* **HOW TO COMPLETE THIS TASK**: Repeat the listing below line for line, exactly as shown.

● ● ●

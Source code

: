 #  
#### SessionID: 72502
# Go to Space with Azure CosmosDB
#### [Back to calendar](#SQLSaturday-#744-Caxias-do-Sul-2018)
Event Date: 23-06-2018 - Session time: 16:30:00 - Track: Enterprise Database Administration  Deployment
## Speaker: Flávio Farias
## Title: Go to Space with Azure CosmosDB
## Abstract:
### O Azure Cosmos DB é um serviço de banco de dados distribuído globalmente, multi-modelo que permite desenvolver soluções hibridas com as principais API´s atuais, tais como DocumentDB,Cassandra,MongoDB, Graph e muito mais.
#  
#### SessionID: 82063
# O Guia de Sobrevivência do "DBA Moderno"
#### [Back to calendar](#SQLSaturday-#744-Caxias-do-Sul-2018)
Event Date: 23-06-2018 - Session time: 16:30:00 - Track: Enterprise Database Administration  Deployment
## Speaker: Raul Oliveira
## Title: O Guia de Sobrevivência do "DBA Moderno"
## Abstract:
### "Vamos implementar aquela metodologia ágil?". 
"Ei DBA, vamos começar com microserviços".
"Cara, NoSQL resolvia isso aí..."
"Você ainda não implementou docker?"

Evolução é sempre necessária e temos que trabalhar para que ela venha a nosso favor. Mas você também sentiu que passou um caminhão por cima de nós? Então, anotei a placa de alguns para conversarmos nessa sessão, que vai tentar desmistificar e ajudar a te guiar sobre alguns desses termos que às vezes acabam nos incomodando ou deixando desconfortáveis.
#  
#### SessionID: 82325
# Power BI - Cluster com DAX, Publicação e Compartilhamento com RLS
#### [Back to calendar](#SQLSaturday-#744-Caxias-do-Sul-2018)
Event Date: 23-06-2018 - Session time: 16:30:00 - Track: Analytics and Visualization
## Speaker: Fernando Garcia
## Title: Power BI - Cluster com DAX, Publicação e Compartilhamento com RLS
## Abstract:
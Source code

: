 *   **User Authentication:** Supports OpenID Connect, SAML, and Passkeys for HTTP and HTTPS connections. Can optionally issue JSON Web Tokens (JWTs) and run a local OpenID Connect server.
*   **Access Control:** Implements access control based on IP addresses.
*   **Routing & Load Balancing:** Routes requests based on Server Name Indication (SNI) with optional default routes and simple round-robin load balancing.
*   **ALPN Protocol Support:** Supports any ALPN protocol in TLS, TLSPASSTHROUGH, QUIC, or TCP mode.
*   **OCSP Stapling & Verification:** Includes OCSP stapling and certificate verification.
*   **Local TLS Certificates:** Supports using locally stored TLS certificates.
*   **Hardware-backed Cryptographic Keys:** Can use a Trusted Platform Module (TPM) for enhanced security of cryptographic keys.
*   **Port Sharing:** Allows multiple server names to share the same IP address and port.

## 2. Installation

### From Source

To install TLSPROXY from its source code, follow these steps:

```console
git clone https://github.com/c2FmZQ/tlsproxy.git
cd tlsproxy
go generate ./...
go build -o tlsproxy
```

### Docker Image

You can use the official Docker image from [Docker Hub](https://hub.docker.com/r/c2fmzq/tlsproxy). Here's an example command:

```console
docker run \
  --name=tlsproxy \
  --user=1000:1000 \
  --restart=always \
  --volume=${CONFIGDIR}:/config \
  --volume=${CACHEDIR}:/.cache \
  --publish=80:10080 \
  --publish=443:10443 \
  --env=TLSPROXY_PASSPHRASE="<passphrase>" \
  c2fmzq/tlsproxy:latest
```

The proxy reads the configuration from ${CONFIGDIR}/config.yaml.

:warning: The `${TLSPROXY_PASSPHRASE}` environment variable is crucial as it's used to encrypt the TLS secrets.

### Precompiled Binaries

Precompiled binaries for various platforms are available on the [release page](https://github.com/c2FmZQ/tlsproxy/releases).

● ● ●

* **ANSWER BOX**:
Source code

: #  
#### SessionID: 72502
# Go to Space with Azure CosmosDB
#### [Back to calendar](#SQLSaturday-#744-Caxias-do-Sul-2018)
Event Date: 23-06-2018 - Session time: 16:30:00 - Track: Enterprise Database Administration  Deployment
## Speaker: Flávio Farias
## Title: Go to Space with Azure CosmosDB
## Abstract:
### O Azure Cosmos DB é um serviço de banco de dados distribuído globalmente, multi-modelo que permite desenvolver soluções hibridas com as principais API´s atuais, tais como DocumentDB,Cassandra,MongoDB, Graph e muito mais.
#  
#### SessionID: 82063
# O Guia de Sobrevivência do "DBA Moderno"
#### [Back to calendar](#SQLSaturday-#744-Caxias-do-Sul-2018)
Event Date: 23-06-2018 - Session time: 16:30:00 - Track: Enterprise Database Administration  Deployment
## Speaker: Raul Oliveira
## Title: O Guia de Sobrevivência do "DBA Moderno"
## Abstract:
### "Vamos implementar aquela metodologia ágil?". 
"Ei DBA, vamos começar com microserviços".
"Cara, NoSQL resolvia isso aí..."
"Você ainda não implementou docker?"

Evolução é sempre necessária e temos que trabalhar para que ela venha a nosso favor. Mas você também sentiu que passou um caminhão por cima de nós? Então, anotei a placa de alguns para conversarmos nessa sessão, que vai tentar desmistificar e ajudar a te guiar sobre alguns desses termos que às vezes acabam nos incomodando ou deixando desconfortáveis.
#  
#### SessionID: 82325
# Power BI - Cluster com DAX, Publicação e Compartilhamento com RLS
#### [Back to calendar](#SQLSaturday-#744-Caxias-do-Sul-2018)
Event Date: 23-06-2018 - Session time: 16:30:00 - Track: Analytics and Visualization
## Speaker: Fernando Garcia
## Title: Power BI - Cluster com DAX, Publicação e Compartilhamento com RLS
## Abstract:
Source code

: *   **User Authentication:** Supports OpenID Connect, SAML, and Passkeys for HTTP and HTTPS connections. Can optionally issue JSON Web Tokens (JWTs) and run a local OpenID Connect server.
*   **Access Control:** Implements access control based on IP addresses.
*   **Routing & Load Balancing:** Routes requests based on Server Name Indication (SNI) with optional default routes and simple round-robin load balancing.
*   **ALPN Protocol Support:** Supports any ALPN protocol in TLS, TLSPASSTHROUGH, QUIC, or TCP mode.
*   **OCSP Stapling & Verification:** Includes OCSP stapling and certificate verification.
*   **Local TLS Certificates:** Supports using locally stored TLS certificates.
*   **Hardware-backed Cryptographic Keys:** Can use a Trusted Platform Module (TPM) for enhanced security of cryptographic keys.
*   **Port Sharing:** Allows multiple server names to share the same IP address and port.

## 2. Installation

### From Source

To install TLSPROXY from its source code, follow these steps:

```console
git clone https://github.com/c2FmZQ/tlsproxy.git
cd tlsproxy
go generate ./...
go build -o tlsproxy
```

### Docker Image

You can use the official Docker image from [Docker Hub](https://hub.docker.com/r/c2fmzq/tlsproxy). Here's an example command:

```console
docker run \
  --name=tlsproxy \
  --user=1000:1000 \
  --restart=always \
  --volume=${CONFIGDIR}:/config \
  --volume=${CACHEDIR}:/.cache \
  --publish=80:10080 \
  --publish=443:10443 \
  --env=TLSPROXY_PASSPHRASE="<passphrase>" \
  c2fmzq/tlsproxy:latest
```

The proxy reads the configuration from ${CONFIGDIR}/config.yaml.

:warning: The `${TLSPROXY_PASSPHRASE}` environment variable is crucial as it's used to encrypt the TLS secrets.

### Precompiled Binaries

Precompiled binaries for various platforms are available on the [release page](https://github.com/c2FmZQ/tlsproxy/releases).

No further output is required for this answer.